TASK STATEMENT
What needs reproducing is the run of lines in the data below starting at the line with "and has a dominant" and ending at the line with "chắn cung $AH$).\\", both ends included. Copy it exactly, without pictures, and add nothing.

AVAILABLE DATA

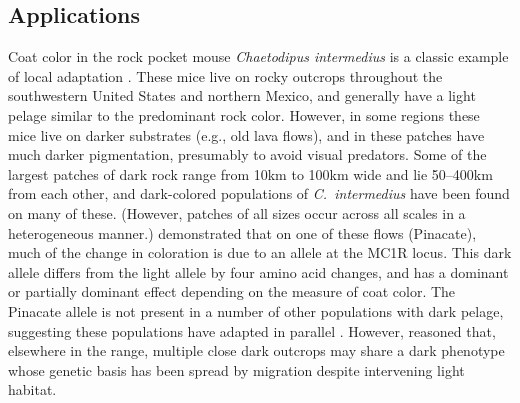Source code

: \documentclass[10pt,letterpaper]{article}
\newcommand{\citep}[1]{\cite{#1}}
\newcommand{\citet}[1]{\cite{#1}}
\begin{document}
\subsection{Applications} 
\label{ss:applications}
%
% 

Coat color in the rock pocket mouse
\emph{Chaetodipus intermedius} is a classic example of local
adaptation 
\citep{benson1933concealing,DiceBlossom1937}.
These mice live on rocky outcrops throughout the southwestern United States and northern Mexico, 
and generally have a light pelage similar to the predominant rock color.
However, in some regions these mice live on darker substrates (e.g., old lava flows),
and in these patches have much darker pigmentation, 
presumably to avoid visual predators.
Some of the largest patches of dark rock range from 10km to 100km wide
and lie 50--400km from each other,
and dark-colored populations of \emph{C.\ intermedius} have been found on many of these.
(However, patches of all sizes occur across all scales in a heterogeneous manner.)
\citet{nachman2003genetic} demonstrated that on one of these flows (Pinacate), 
much of the change in coloration is due to an allele at the MC1R locus.
This dark allele differs from the light allele by four amino acid changes, 
and has a dominant or partially dominant effect depending on the measure of coat color.
The Pinacate allele is not present in a number of other populations with dark pelage,
suggesting these populations have adapted in parallel \citep{nachman2003genetic,hoekstra2003different}.
However, \citet{hoekstra2004local} reasoned that, elsewhere in the range, 
multiple close dark outcrops may share a dark phenotype whose genetic basis has been spread by migration
despite intervening light habitat. 
\end{document}
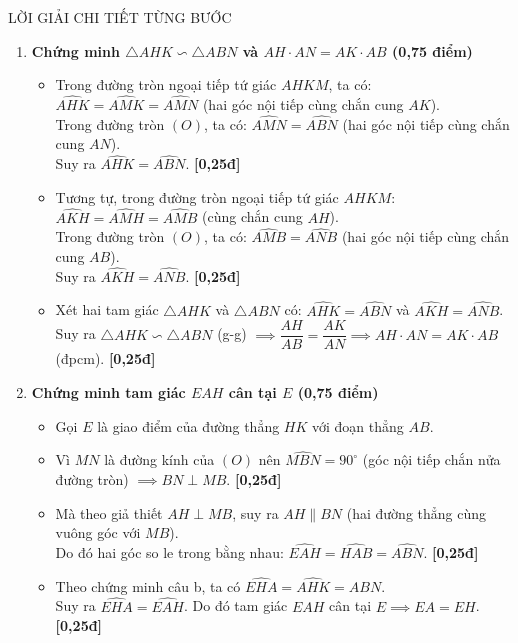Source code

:\documentclass[11pt,a4paper]{article}
\begin{document}
\begin{solutionbox}{LỜI GIẢI CHI TIẾT TỪNG BƯỚC}
\begin{enumerate}[label=\textbf{\arabic*.}, leftmargin=*]
    \vspace{1mm}
    \item \textbf{Chứng minh $\triangle AHK \backsim \triangle ABN$ và $AH \cdot AN = AK \cdot AB$ (0,75 điểm)}
    \begin{itemize}[leftmargin=*, nosep]
        \item Trong đường tròn ngoại tiếp tứ giác $AHKM$, ta có: $\widehat{AHK} = \widehat{AMK} = \widehat{AMN}$ (hai góc nội tiếp cùng chắn cung $AK$).\\
        Trong đường tròn $(O)$, ta có: $\widehat{AMN} = \widehat{ABN}$ (hai góc nội tiếp cùng chắn cung $AN$).\\
        Suy ra $\widehat{AHK} = \widehat{ABN}$. \hfill \textbf{[0,25đ]}
        \item Tương tự, trong đường tròn ngoại tiếp tứ giác $AHKM$: $\widehat{AKH} = \widehat{AMH} = \widehat{AMB}$ (cùng chắn cung $AH$).\\
        Trong đường tròn $(O)$, ta có: $\widehat{AMB} = \widehat{ANB}$ (hai góc nội tiếp cùng chắn cung $AB$).\\
        Suy ra $\widehat{AKH} = \widehat{ANB}$. \hfill \textbf{[0,25đ]}
        \item Xét hai tam giác $\triangle AHK$ và $\triangle ABN$ có: $\widehat{AHK} = \widehat{ABN}$ và $\widehat{AKH} = \widehat{ANB}$.\\
        Suy ra $\triangle AHK \backsim \triangle ABN$ (g-g) $\implies \dfrac{AH}{AB} = \dfrac{AK}{AN} \implies AH \cdot AN = AK \cdot AB$ (đpcm). \hfill \textbf{[0,25đ]}
    \end{itemize}

    \vspace{1mm}
    \item \textbf{Chứng minh tam giác $EAH$ cân tại $E$ (0,75 điểm)}
    \begin{itemize}[leftmargin=*, nosep]
        \item Gọi $E$ là giao điểm của đường thẳng $HK$ với đoạn thẳng $AB$.
        \item Vì $MN$ là đường kính của $(O)$ nên $\widehat{MBN} = 90^\circ$ (góc nội tiếp chắn nửa đường tròn) $\implies BN \perp MB$. \hfill \textbf{[0,25đ]}
        \item Mà theo giả thiết $AH \perp MB$, suy ra $AH \parallel BN$ (hai đường thẳng cùng vuông góc với $MB$).\\
        Do đó hai góc so le trong bằng nhau: $\widehat{EAH} = \widehat{HAB} = \widehat{ABN}$. \hfill \textbf{[0,25đ]}
        \item Theo chứng minh câu b, ta có $\widehat{EHA} = \widehat{AHK} = \widehat{ABN}$.\\
        Suy ra $\widehat{EHA} = \widehat{EAH}$. Do đó tam giác $EAH$ cân tại $E \implies EA = EH$. \hfill \textbf{[0,25đ]}
    \end{itemize}


\end{enumerate}
\end{solutionbox}
\end{document}
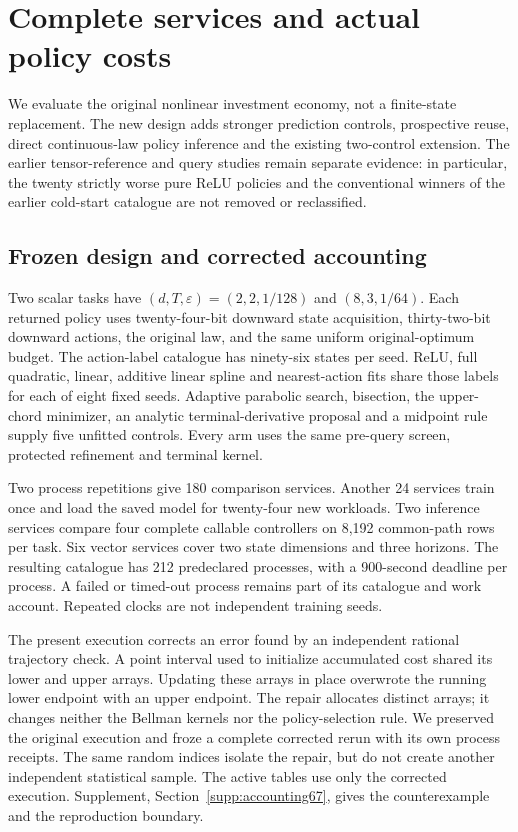 \section{Complete services and actual policy costs}\label{sec:study67}
We evaluate the original nonlinear investment economy, not a finite-state replacement. The new design adds stronger prediction controls, prospective reuse, direct continuous-law policy inference and the existing two-control extension. The earlier tensor-reference and query studies remain separate evidence: in particular, the twenty strictly worse pure ReLU policies and the conventional winners of the earlier cold-start catalogue are not removed or reclassified.

\subsection{Frozen design and corrected accounting}
Two scalar tasks have $(d,T,\varepsilon)=(2,2,1/128)$ and $(8,3,1/64)$. Each returned policy uses twenty-four-bit downward state acquisition, thirty-two-bit downward actions, the original law, and the same uniform original-optimum budget. The action-label catalogue has ninety-six states per seed. ReLU, full quadratic, linear, additive linear spline and nearest-action fits share those labels for each of eight fixed seeds. Adaptive parabolic search, bisection, the upper-chord minimizer, an analytic terminal-derivative proposal and a midpoint rule supply five unfitted controls. Every arm uses the same pre-query screen, protected refinement and terminal kernel.

Two process repetitions give 180 comparison services. Another 24 services train once and load the saved model for twenty-four new workloads. Two inference services compare four complete callable controllers on 8,192 common-path rows per task. Six vector services cover two state dimensions and three horizons. The resulting catalogue has 212 predeclared processes, with a 900-second deadline per process. A failed or timed-out process remains part of its catalogue and work account. Repeated clocks are not independent training seeds.

The present execution corrects an error found by an independent rational trajectory check. A point interval used to initialize accumulated cost shared its lower and upper arrays. Updating these arrays in place overwrote the running lower endpoint with an upper endpoint. The repair allocates distinct arrays; it changes neither the Bellman kernels nor the policy-selection rule. We preserved the original execution and froze a complete corrected rerun with its own process receipts. The same random indices isolate the repair, but do not create another independent statistical sample. The active tables use only the corrected execution. Supplement, Section~\ref{supp:accounting67}, gives the counterexample and the reproduction boundary.

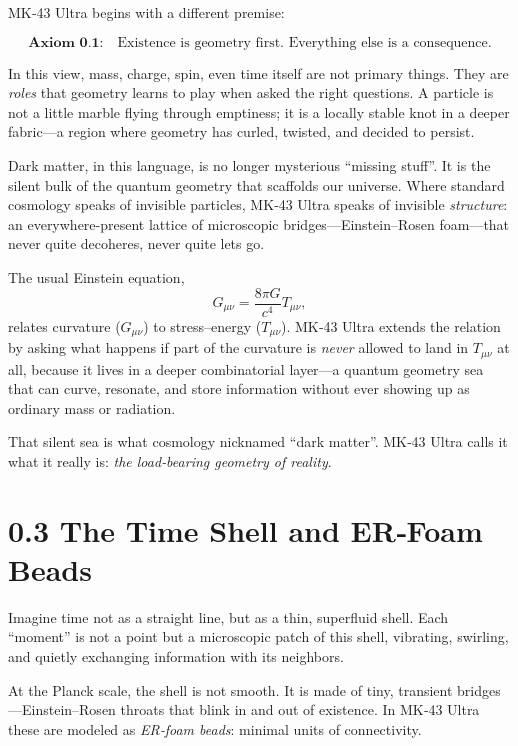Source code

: MK‑43 Ultra begins with a different premise:

\begin{equation}
\textbf{Axiom 0.1:}\quad \text{Existence is geometry first. Everything else is a consequence.}
\end{equation}

In this view, mass, charge, spin, even time itself are not primary things. They are \emph{roles} that geometry learns to play when asked the right questions. A particle is not a little marble flying through emptiness; it is a locally stable knot in a deeper fabric---a region where geometry has curled, twisted, and decided to persist.

Dark matter, in this language, is no longer mysterious ``missing stuff''. It is the silent bulk of the quantum geometry that scaffolds our universe. Where standard cosmology speaks of invisible particles, MK‑43 Ultra speaks of invisible \emph{structure}: an everywhere-present lattice of microscopic bridges---Einstein–Rosen foam---that never quite decoheres, never quite lets go.

The usual Einstein equation,
\begin{equation}
G_{\mu\nu} = \frac{8\pi G}{c^4} T_{\mu\nu},
\end{equation}
relates curvature ($G_{\mu\nu}$) to stress–energy ($T_{\mu\nu}$). MK‑43 Ultra extends the relation by asking what happens if part of the curvature is \emph{never} allowed to land in $T_{\mu\nu}$ at all, because it lives in a deeper combinatorial layer---a quantum geometry sea that can curve, resonate, and store information without ever showing up as ordinary mass or radiation.

That silent sea is what cosmology nicknamed ``dark matter''. MK‑43 Ultra calls it what it really is: \emph{the load‑bearing geometry of reality}.

\section*{0.3 The Time Shell and ER‑Foam Beads}

Imagine time not as a straight line, but as a thin, superfluid shell. Each ``moment'' is not a point but a microscopic patch of this shell, vibrating, swirling, and quietly exchanging information with its neighbors.

At the Planck scale, the shell is not smooth. It is made of tiny, transient bridges---Einstein–Rosen throats that blink in and out of existence. In MK‑43 Ultra these are modeled as \emph{ER‑foam beads}: minimal units of connectivity.

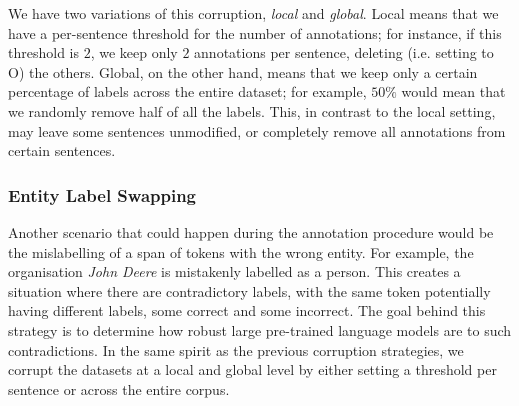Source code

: \documentclass{article}
\begin{document}
We have two variations of this corruption, \textit{local} and \textit{global}. Local means that we have a per-sentence threshold for the number of annotations; for instance, if this threshold is $2$, we keep only $2$ annotations per sentence, deleting (i.e. setting to O) the others. Global, on the other hand, means that we keep only a certain percentage of labels across the entire dataset; for example, $50\%$ would mean that we randomly remove half of all the labels. This, in contrast to the local setting, may leave some sentences unmodified, or completely remove all annotations from certain sentences.


\subsubsection{Entity Label Swapping}
\label{sec:method:swapping}

Another scenario that could happen during the annotation procedure would be the mislabelling of a span of tokens with the wrong entity. For example, the organisation \textit{John Deere} is mistakenly labelled as a person. This creates a situation where there are contradictory labels, with the same token potentially having different labels, some correct and some incorrect. The goal behind this strategy is to determine how robust large pre-trained language models are to such contradictions. 
In the same spirit as the previous corruption strategies, we corrupt the datasets at a local and global level by either setting a threshold per sentence or across the entire corpus.


\end{document}
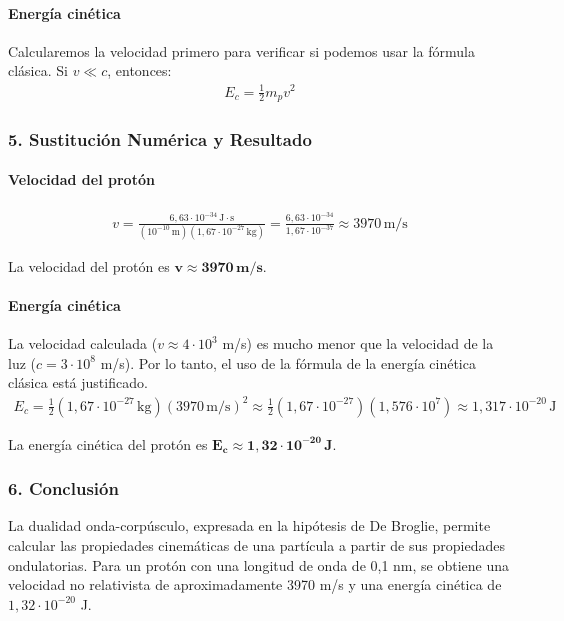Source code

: \paragraph{Energía cinética}
Calcularemos la velocidad primero para verificar si podemos usar la fórmula clásica. Si $v \ll c$, entonces:
\begin{gather}
    E_c = \frac{1}{2}m_p v^2
\end{gather}

\subsubsection*{5. Sustitución Numérica y Resultado}
\paragraph{Velocidad del protón}
\begin{gather}
    v = \frac{6,63 \cdot 10^{-34}\,\text{J}\cdot\text{s}}{(10^{-10}\,\text{m}) (1,67 \cdot 10^{-27}\,\text{kg})} = \frac{6,63 \cdot 10^{-34}}{1,67 \cdot 10^{-37}} \approx 3970 \, \text{m/s}
\end{gather}
\begin{cajaresultado}
La velocidad del protón es $\boldsymbol{v \approx 3970 \, \textbf{m/s}}$.
\end{cajaresultado}

\paragraph{Energía cinética}
La velocidad calculada ($v \approx 4 \cdot 10^3$ m/s) es mucho menor que la velocidad de la luz ($c = 3 \cdot 10^8$ m/s). Por lo tanto, el uso de la fórmula de la energía cinética clásica está justificado.
\begin{gather}
    E_c = \frac{1}{2}(1,67 \cdot 10^{-27}\,\text{kg}) (3970 \, \text{m/s})^2 \approx \frac{1}{2}(1,67 \cdot 10^{-27})(1,576 \cdot 10^7) \approx 1,317 \cdot 10^{-20} \, \text{J}
\end{gather}
\begin{cajaresultado}
La energía cinética del protón es $\boldsymbol{E_c \approx 1,32 \cdot 10^{-20} \, \textbf{J}}$.
\end{cajaresultado}

\subsubsection*{6. Conclusión}
\begin{cajaconclusion}
La dualidad onda-corpúsculo, expresada en la hipótesis de De Broglie, permite calcular las propiedades cinemáticas de una partícula a partir de sus propiedades ondulatorias. Para un protón con una longitud de onda de 0,1 nm, se obtiene una velocidad no relativista de aproximadamente 3970 m/s y una energía cinética de $1,32 \cdot 10^{-20}$ J.
\end{cajaconclusion}

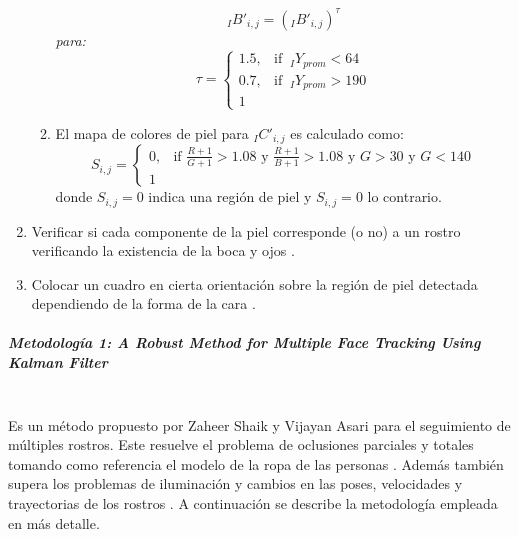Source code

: \documentclass[a4paper,openright,12pt]{report}
\begin{document}
\begin{enumerate}[label=(\alph*)]
\begin{framed}
\begin{enumerate}[label=\arabic*.]
\[                    {}_{I}B'_{i,j} = ({}_{I}B'_{i,j})^\tau
                \]
                \textit{para:}
                \begin{equation}
                    \tau=
                    \begin{cases}
                        1.5, & \text{if }\ {}_{I}Y_{prom}<64\\
                        0.7, & \text{if }\ {}_{I}Y_{prom}>190\\
                        1
                    \end{cases}
                \end{equation}
            \item El mapa de colores de piel para ${}_{I}C'_{i,j}$ es calculado
                como:
                \begin{equation}
                    S_{i,j}=
                    \begin{cases}
                        0, & \text{if $\frac{R + 1}{G + 1}>1.08$ y $\frac{R + 1}{B + 1}>1.08$ y $G>30$ y $G<140$}\\
                        1
                    \end{cases}
                \end{equation}
                donde $S_{i,j}=0$ indica una región de piel y $S_{i,j}=0$ lo contrario.
        \end{enumerate}
        \raggedleft\cite{sarkar2012real}
    \end{framed}

    \item Verificar si cada componente de la piel corresponde (o no) a un
        rostro verificando la existencia de la boca y ojos \cite{sarkar2012real}.
    \item Colocar un cuadro en cierta orientación sobre la región de piel
        detectada dependiendo de la forma de la cara \cite{sarkar2012real}.
\end{enumerate}

\subparagraph{Metodología 1:
              A Robust Method for Multiple Face Tracking Using Kalman Filter}\mbox{} \\

Es un método propuesto por Zaheer Shaik y Vijayan Asari para el seguimiento de
múltiples rostros. Este resuelve el problema de oclusiones parciales y totales 
tomando como referencia el modelo de la ropa de las personas \cite{shaik2007robust}. Además también
supera los problemas de iluminación y cambios en las poses, velocidades y
trayectorias de los rostros \cite{shaik2007robust}. A continuación se describe la metodología empleada 
en más detalle.\\
\end{document}
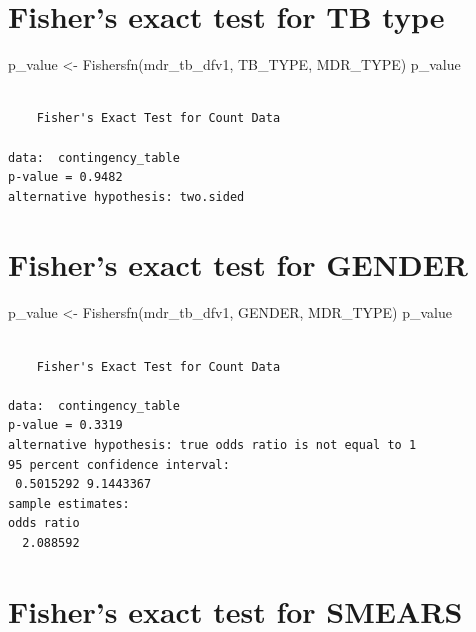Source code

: \documentclass[
]{report}
\newenvironment{Shaded}{\begin{snugshade}}{\end{snugshade}}
\newcommand{\FunctionTok}[1]{\textcolor[rgb]{0.28,0.35,0.67}{#1}}
\newcommand{\NormalTok}[1]{\textcolor[rgb]{0.00,0.23,0.31}{#1}}
\newcommand{\OtherTok}[1]{\textcolor[rgb]{0.00,0.23,0.31}{#1}}
\newcommand{\StringTok}[1]{\textcolor[rgb]{0.13,0.47,0.30}{#1}}
\begin{document}
\hypertarget{fishers-exact-test-for-tb-type}{%
\section{Fisher's exact test for TB
type}\label{fishers-exact-test-for-tb-type}}

\begin{Shaded}
\begin{Highlighting}[]
\NormalTok{p\_value }\OtherTok{\textless{}{-}} \FunctionTok{Fishersfn}\NormalTok{(mdr\_tb\_dfv1, }\StringTok{\textquotesingle{}TB\_TYPE\textquotesingle{}}\NormalTok{, }\StringTok{\textquotesingle{}MDR\_TYPE\textquotesingle{}}\NormalTok{)}
\NormalTok{p\_value}
\end{Highlighting}
\end{Shaded}

\begin{verbatim}

    Fisher's Exact Test for Count Data

data:  contingency_table
p-value = 0.9482
alternative hypothesis: two.sided
\end{verbatim}

\hypertarget{fishers-exact-test-for-gender}{%
\section{Fisher's exact test for
GENDER}\label{fishers-exact-test-for-gender}}

\begin{Shaded}
\begin{Highlighting}[]
\NormalTok{p\_value }\OtherTok{\textless{}{-}} \FunctionTok{Fishersfn}\NormalTok{(mdr\_tb\_dfv1, }\StringTok{\textquotesingle{}GENDER\textquotesingle{}}\NormalTok{, }\StringTok{\textquotesingle{}MDR\_TYPE\textquotesingle{}}\NormalTok{)}
\NormalTok{p\_value}
\end{Highlighting}
\end{Shaded}

\begin{verbatim}

    Fisher's Exact Test for Count Data

data:  contingency_table
p-value = 0.3319
alternative hypothesis: true odds ratio is not equal to 1
95 percent confidence interval:
 0.5015292 9.1443367
sample estimates:
odds ratio 
  2.088592 
\end{verbatim}

\hypertarget{fishers-exact-test-for-smears}{%
\section{Fisher's exact test for
SMEARS}\label{fishers-exact-test-for-smears}}
\end{document}
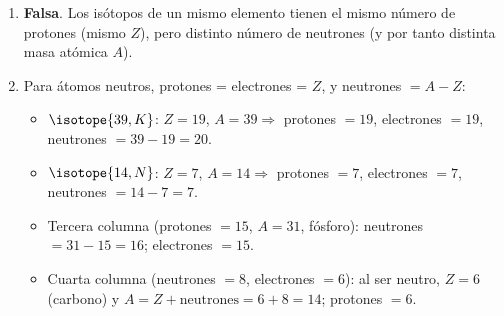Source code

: \begin{exerciseEVAU}
    \begin{solu}
        \begin{enumerate}[label=\letraminuscula]
            \item \textbf{Falsa}. Los isótopos de un mismo elemento tienen el mismo número de protones (mismo \(Z\)), pero distinto número de neutrones (y por tanto distinta masa atómica \(A\)).
            \item Para átomos neutros, protones = electrones = \(Z\), y neutrones \(= A - Z\):
            \begin{itemize}
                \item \(\isotope{39,K}\): \(Z=19\), \(A=39 \Rightarrow\) protones \(=19\), electrones \(=19\), neutrones \(=39-19=20\).
                \item \(\isotope{14,N}\): \(Z=7\), \(A=14 \Rightarrow\) protones \(=7\), electrones \(=7\), neutrones \(=14-7=7\).
                \item Tercera columna (protones \(=15\), \(A=31\), fósforo): neutrones \(=31-15=16\); electrones \(=15\).
                \item Cuarta columna (neutrones \(=8\), electrones \(=6\)): al ser neutro, \(Z=6\) (carbono) y \(A=Z+\text{neutrones}=6+8=14\); protones \(=6\).
            \end{itemize}
        \end{enumerate}
    \end{solu}
\end{exerciseEVAU}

EXERCISE RESULT
and has a dominant or partially dominant effect depending on the measure of coat color.
The Pinacate allele is not present in a number of other populations with dark pelage,
suggesting these populations have adapted in parallel \citep{nachman2003genetic,hoekstra2003different}.
However, \citet{hoekstra2004local} reasoned that, elsewhere in the range, 
multiple close dark outcrops may share a dark phenotype whose genetic basis has been spread by migration
despite intervening light habitat. 
\end{document}
Source code

:\documentclass[11pt,a4paper]{article}
\begin{document}
\begin{solutionbox}{LỜI GIẢI CHI TIẾT TỪNG BƯỚC}
\begin{enumerate}[label=\textbf{\arabic*.}, leftmargin=*]
    \vspace{1mm}
    \item \textbf{Chứng minh $\triangle AHK \backsim \triangle ABN$ và $AH \cdot AN = AK \cdot AB$ (0,75 điểm)}
    \begin{itemize}[leftmargin=*, nosep]
        \item Trong đường tròn ngoại tiếp tứ giác $AHKM$, ta có: $\widehat{AHK} = \widehat{AMK} = \widehat{AMN}$ (hai góc nội tiếp cùng chắn cung $AK$).\\
        Trong đường tròn $(O)$, ta có: $\widehat{AMN} = \widehat{ABN}$ (hai góc nội tiếp cùng chắn cung $AN$).\\
        Suy ra $\widehat{AHK} = \widehat{ABN}$. \hfill \textbf{[0,25đ]}
        \item Tương tự, trong đường tròn ngoại tiếp tứ giác $AHKM$: $\widehat{AKH} = \widehat{AMH} = \widehat{AMB}$ (cùng chắn cung $AH$).\\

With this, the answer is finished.